My father’s voice is husky, deep and…well…fatherly. I’m pissed at him though, I mean, how can I not be? He never tried to contact me. He never tried to see me. He never made an effort to pull me from the life I was stuck in. I don’t know if I can ever forgive him for that. He left me to live in hell. He doesn’t know what my life was like, with those men she used to bring home. The dealers, the junkies, the trash off the streets. His life…the biker life…would have been a damned walk in the park. When he stops in front of me, I meet his gaze. For a moment, we just stare at each other, taking each other in, figuring out what we can say.

“Jackson,” I say. It’s the only thing that comes to mind.

His mouth twitches. Did he really expect I’d call him Dad?

“You look just like your momma,” he breathes as he takes me in.

My eyes widen and I feel a pinch deep in my chest. Forcing the feeling away, I cross my arms and snap, “That’s an insult, you do know that right?”

He tilts his head to the side, and his gaze narrows. “How so?”

I ignore him, I refuse to spell it out for him. Instead, I turn, looking around the large shed. “This is your life, huh?
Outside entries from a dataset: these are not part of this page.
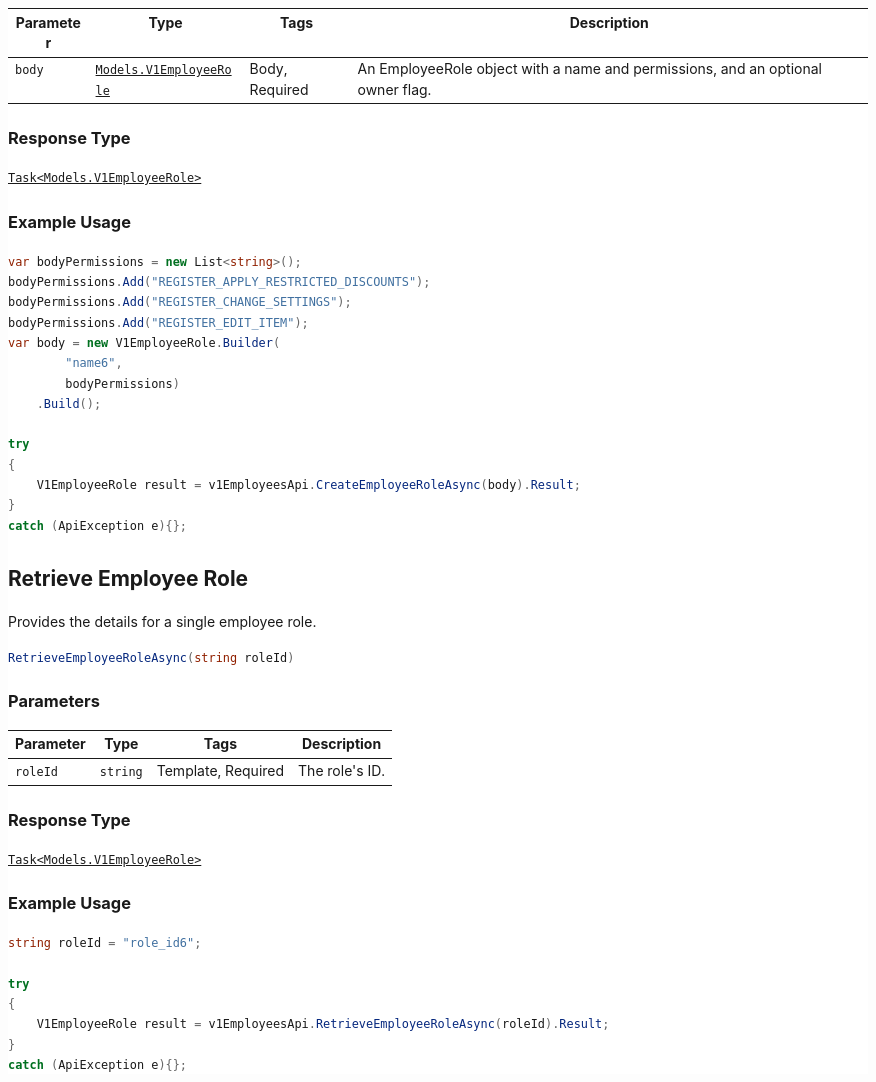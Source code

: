 | Parameter | Type | Tags | Description |
|  --- | --- | --- | --- |
| `body` | [`Models.V1EmployeeRole`](/doc/models/v1-employee-role.md) | Body, Required | An EmployeeRole object with a name and permissions, and an optional owner flag. |

### Response Type

[`Task<Models.V1EmployeeRole>`](/doc/models/v1-employee-role.md)

### Example Usage

```csharp
var bodyPermissions = new List<string>();
bodyPermissions.Add("REGISTER_APPLY_RESTRICTED_DISCOUNTS");
bodyPermissions.Add("REGISTER_CHANGE_SETTINGS");
bodyPermissions.Add("REGISTER_EDIT_ITEM");
var body = new V1EmployeeRole.Builder(
        "name6",
        bodyPermissions)
    .Build();

try
{
    V1EmployeeRole result = v1EmployeesApi.CreateEmployeeRoleAsync(body).Result;
}
catch (ApiException e){};
```

## Retrieve Employee Role

Provides the details for a single employee role.

```csharp
RetrieveEmployeeRoleAsync(string roleId)
```

### Parameters

| Parameter | Type | Tags | Description |
|  --- | --- | --- | --- |
| `roleId` | `string` | Template, Required | The role's ID. |

### Response Type

[`Task<Models.V1EmployeeRole>`](/doc/models/v1-employee-role.md)

### Example Usage

```csharp
string roleId = "role_id6";

try
{
    V1EmployeeRole result = v1EmployeesApi.RetrieveEmployeeRoleAsync(roleId).Result;
}
catch (ApiException e){};
```
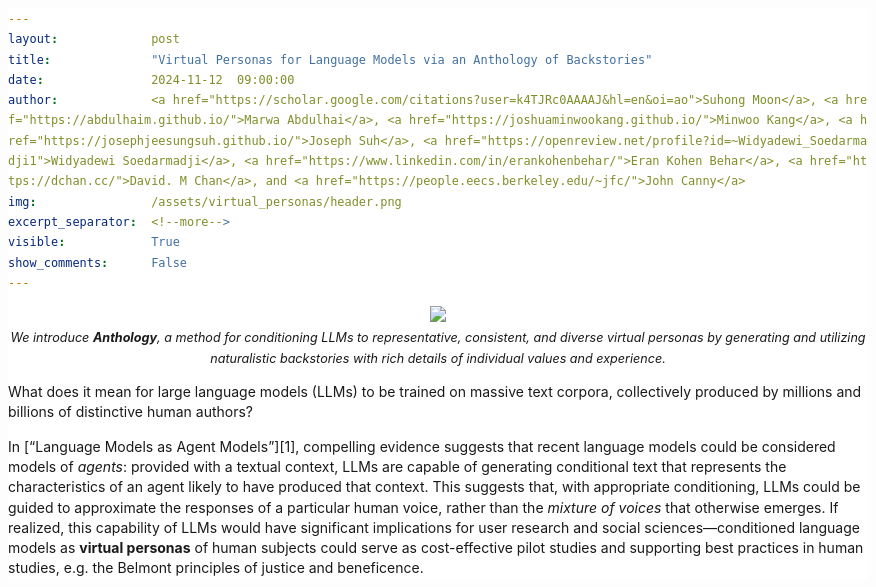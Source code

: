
 ```yaml
---
layout:             post
title:              "Virtual Personas for Language Models via an Anthology of Backstories"
date:               2024-11-12  09:00:00
author:             <a href="https://scholar.google.com/citations?user=k4TJRc0AAAAJ&hl=en&oi=ao">Suhong Moon</a>, <a href="https://abdulhaim.github.io/">Marwa Abdulhai</a>, <a href="https://joshuaminwookang.github.io/">Minwoo Kang</a>, <a href="https://josephjeesungsuh.github.io/">Joseph Suh</a>, <a href="https://openreview.net/profile?id=~Widyadewi_Soedarmadji1">Widyadewi Soedarmadji</a>, <a href="https://www.linkedin.com/in/erankohenbehar/">Eran Kohen Behar</a>, <a href="https://dchan.cc/">David. M Chan</a>, and <a href="https://people.eecs.berkeley.edu/~jfc/">John Canny</a>
img:                /assets/virtual_personas/header.png
excerpt_separator:  <!--more-->
visible:            True
show_comments:      False
---
```





<meta name="twitter:title" content="Virtual Personas for Language Models via an Anthology of Backstories">
<meta name="twitter:card" content="summary_large_image">
<meta name="twitter:image" content="https://bair.berkeley.edu/static/blog/virtual_personas/header.png">

<meta name="keywords" content="large language models, computational social science, virtual personas">
<meta name="description" content="The BAIR Blog">
<meta name="author" content="Suhong Moon, Marwa Abdulhai, Minwoo Kang, Joseph Suh, Widyadewi Soedarmadji, Eran Kohen Behar, David. M Chan, John Canny">




<p style="text-align:center;">
<img src="https://bair.berkeley.edu/static/blog/virtual_personas/header.png" width="70%">
<br>
<i style="font-size: 0.9em;">We introduce <b>Anthology</b>, a method for conditioning LLMs to representative, consistent, and diverse virtual personas by generating and utilizing naturalistic backstories with rich details of individual values and experience.</i>
</p>

What does it mean for large language models (LLMs) to be trained on massive text corpora, collectively produced by millions and billions of distinctive human authors? 

In [“Language Models as Agent Models”][1], compelling evidence suggests that recent language models could be considered models of *agents*: provided with a textual context, LLMs are capable of generating conditional text that represents the characteristics of an agent likely to have produced that context. This suggests that, with appropriate conditioning, LLMs could be guided to approximate the responses of a particular human voice, rather than the *mixture of voices* that otherwise emerges. If realized, this capability of LLMs would have significant implications for user research and social sciences—conditioned language models as **virtual personas** of human subjects could serve as cost-effective pilot studies and supporting best practices in human studies, e.g. the Belmont principles of justice and beneficence.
Very…interesting. Where’s my room?”

“How’d you get in?” he asks.

I raise my brows at him. “Jumped the fence. My room?”

“This your girl, Jacks?”

I turn to see an older man with a bushy grey beard and steely-colored eyes staring down at me with an almost sexual look on his face, yuck. I give him my best ‘if you look at me like that again, I’ll punch you’ smile, and turn back to my father.

“You jumped the fence?” he says, completely shocked.

“Girl’s got guts, jumpin’ the fence into a biker’s lot,” Old grey says.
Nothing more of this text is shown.